**Problem description:** Would you transcribe word for word every line from the one containing "proposing the feature_" to the end of the data, both ends included, and leave out the rest?

BEGIN

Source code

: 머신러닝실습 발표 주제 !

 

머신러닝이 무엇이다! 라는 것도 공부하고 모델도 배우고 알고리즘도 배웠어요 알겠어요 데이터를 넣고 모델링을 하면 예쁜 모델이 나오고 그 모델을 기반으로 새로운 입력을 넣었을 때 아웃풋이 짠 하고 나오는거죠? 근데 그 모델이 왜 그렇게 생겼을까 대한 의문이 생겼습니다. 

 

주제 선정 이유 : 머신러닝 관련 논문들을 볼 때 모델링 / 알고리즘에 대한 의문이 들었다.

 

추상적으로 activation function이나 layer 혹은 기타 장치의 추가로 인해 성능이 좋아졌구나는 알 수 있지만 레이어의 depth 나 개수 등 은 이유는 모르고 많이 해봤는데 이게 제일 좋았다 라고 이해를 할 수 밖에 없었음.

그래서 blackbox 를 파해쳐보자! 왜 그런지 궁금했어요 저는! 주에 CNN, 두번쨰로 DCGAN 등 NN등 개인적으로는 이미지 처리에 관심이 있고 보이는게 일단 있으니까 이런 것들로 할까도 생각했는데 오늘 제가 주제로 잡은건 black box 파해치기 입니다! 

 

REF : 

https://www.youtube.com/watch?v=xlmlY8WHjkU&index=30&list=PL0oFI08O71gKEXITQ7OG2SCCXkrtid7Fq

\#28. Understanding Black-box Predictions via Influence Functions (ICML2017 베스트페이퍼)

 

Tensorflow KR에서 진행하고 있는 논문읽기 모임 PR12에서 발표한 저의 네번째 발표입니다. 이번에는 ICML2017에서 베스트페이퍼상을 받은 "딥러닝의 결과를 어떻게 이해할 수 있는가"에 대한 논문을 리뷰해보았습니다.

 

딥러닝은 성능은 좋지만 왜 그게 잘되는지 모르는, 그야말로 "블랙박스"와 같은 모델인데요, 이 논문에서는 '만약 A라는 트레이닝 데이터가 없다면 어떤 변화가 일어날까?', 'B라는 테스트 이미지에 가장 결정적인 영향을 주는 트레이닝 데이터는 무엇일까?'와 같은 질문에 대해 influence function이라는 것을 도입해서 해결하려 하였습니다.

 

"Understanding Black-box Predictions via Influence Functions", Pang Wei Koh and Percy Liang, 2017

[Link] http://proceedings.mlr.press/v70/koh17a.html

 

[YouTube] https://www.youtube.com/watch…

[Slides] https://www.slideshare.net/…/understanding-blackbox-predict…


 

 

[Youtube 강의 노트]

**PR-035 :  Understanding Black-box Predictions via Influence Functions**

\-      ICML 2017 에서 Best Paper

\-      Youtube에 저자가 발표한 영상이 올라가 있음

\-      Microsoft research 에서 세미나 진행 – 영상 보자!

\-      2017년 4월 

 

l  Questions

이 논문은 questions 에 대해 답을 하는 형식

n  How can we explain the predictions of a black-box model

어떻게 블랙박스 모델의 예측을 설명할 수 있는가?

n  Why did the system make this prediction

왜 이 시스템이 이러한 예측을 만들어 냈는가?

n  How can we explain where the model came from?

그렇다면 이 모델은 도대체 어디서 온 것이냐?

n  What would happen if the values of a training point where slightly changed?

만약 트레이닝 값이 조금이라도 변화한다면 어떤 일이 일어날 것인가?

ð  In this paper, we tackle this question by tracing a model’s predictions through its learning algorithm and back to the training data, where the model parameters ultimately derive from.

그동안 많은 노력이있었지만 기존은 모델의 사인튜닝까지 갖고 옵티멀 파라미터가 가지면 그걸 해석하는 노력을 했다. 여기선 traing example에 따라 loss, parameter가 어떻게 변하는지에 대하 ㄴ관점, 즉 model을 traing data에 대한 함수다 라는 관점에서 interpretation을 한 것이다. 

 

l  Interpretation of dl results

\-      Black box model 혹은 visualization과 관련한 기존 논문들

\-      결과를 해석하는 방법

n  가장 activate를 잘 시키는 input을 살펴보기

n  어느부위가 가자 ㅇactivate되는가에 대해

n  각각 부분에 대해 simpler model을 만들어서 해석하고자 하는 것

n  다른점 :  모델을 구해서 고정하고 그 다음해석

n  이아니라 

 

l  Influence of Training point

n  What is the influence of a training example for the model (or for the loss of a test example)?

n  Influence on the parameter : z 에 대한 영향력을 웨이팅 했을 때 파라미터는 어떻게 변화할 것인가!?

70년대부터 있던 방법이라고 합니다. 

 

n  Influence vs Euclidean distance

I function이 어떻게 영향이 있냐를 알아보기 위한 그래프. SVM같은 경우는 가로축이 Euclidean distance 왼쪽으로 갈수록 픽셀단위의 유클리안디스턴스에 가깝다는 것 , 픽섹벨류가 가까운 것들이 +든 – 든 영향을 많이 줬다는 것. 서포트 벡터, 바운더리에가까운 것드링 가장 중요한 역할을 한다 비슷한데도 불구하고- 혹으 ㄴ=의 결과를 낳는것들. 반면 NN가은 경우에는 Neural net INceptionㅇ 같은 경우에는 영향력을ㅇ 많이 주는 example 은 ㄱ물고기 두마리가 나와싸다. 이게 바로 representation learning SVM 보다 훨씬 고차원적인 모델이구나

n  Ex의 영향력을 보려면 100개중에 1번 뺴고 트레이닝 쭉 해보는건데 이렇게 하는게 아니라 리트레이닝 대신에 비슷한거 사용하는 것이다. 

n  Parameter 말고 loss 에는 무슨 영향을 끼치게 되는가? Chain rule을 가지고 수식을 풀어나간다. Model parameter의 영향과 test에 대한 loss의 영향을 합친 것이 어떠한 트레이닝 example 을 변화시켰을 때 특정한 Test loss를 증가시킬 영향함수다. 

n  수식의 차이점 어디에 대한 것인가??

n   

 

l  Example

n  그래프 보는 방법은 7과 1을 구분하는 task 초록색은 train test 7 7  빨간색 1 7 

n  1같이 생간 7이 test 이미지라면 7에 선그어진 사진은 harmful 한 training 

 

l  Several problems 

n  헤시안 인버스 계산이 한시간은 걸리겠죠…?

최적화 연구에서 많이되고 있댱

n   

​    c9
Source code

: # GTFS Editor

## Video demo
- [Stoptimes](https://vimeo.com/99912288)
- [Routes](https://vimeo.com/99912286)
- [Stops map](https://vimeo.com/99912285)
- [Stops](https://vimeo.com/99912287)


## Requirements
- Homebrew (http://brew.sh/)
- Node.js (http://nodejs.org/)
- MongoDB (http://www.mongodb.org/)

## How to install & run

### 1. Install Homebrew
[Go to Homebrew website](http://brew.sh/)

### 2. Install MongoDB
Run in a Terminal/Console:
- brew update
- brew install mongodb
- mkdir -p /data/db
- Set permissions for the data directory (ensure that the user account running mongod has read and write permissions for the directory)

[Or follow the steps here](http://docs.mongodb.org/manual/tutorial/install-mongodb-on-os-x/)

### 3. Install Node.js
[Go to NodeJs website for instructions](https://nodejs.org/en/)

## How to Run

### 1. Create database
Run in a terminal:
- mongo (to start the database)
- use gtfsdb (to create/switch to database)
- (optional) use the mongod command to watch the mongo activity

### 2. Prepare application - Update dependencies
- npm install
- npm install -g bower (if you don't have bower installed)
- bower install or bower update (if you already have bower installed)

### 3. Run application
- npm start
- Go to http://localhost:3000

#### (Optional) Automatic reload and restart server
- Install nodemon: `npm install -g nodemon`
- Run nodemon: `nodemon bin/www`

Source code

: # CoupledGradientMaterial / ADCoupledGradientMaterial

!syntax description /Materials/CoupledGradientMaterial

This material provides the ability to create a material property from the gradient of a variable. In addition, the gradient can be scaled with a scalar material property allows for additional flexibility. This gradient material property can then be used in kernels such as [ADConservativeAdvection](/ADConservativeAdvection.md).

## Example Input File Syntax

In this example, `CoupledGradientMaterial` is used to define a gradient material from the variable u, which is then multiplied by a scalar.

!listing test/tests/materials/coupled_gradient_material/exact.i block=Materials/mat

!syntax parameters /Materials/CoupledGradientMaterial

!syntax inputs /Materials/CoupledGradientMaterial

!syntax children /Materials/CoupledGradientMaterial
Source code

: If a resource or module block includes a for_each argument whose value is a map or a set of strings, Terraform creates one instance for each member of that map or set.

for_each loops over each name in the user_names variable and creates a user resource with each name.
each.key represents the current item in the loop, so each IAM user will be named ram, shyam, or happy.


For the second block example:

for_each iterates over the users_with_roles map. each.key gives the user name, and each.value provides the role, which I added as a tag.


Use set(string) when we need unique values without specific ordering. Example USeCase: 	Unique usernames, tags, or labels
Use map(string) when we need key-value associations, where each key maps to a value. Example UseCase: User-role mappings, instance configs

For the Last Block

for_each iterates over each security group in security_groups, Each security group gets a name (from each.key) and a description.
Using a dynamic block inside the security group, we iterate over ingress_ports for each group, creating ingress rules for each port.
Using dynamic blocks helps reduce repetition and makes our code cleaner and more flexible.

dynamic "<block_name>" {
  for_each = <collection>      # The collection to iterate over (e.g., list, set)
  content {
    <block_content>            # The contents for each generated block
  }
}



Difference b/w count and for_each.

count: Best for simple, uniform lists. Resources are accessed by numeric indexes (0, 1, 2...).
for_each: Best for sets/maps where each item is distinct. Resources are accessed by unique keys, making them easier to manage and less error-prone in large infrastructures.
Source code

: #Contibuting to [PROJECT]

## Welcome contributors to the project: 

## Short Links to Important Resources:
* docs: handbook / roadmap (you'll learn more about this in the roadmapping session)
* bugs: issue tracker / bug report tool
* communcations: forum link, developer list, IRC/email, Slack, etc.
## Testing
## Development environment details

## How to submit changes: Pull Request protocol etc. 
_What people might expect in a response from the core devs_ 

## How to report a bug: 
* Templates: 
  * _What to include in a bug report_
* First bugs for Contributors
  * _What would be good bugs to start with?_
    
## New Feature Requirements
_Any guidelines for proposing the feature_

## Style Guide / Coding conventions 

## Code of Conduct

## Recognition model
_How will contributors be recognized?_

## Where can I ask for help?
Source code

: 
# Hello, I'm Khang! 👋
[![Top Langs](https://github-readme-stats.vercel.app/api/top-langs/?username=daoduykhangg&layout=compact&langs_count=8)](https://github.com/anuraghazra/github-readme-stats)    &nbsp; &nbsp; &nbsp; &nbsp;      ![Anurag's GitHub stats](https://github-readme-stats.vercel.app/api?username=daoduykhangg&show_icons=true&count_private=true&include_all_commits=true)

END

**The completed task:**
_Any guidelines for proposing the feature_

## Style Guide / Coding conventions 

## Code of Conduct

## Recognition model
_How will contributors be recognized?_

## Where can I ask for help?
Source code

: 
# Hello, I'm Khang! 👋
[![Top Langs](https://github-readme-stats.vercel.app/api/top-langs/?username=daoduykhangg&layout=compact&langs_count=8)](https://github.com/anuraghazra/github-readme-stats)    &nbsp; &nbsp; &nbsp; &nbsp;      ![Anurag's GitHub stats](https://github-readme-stats.vercel.app/api?username=daoduykhangg&show_icons=true&count_private=true&include_all_commits=true)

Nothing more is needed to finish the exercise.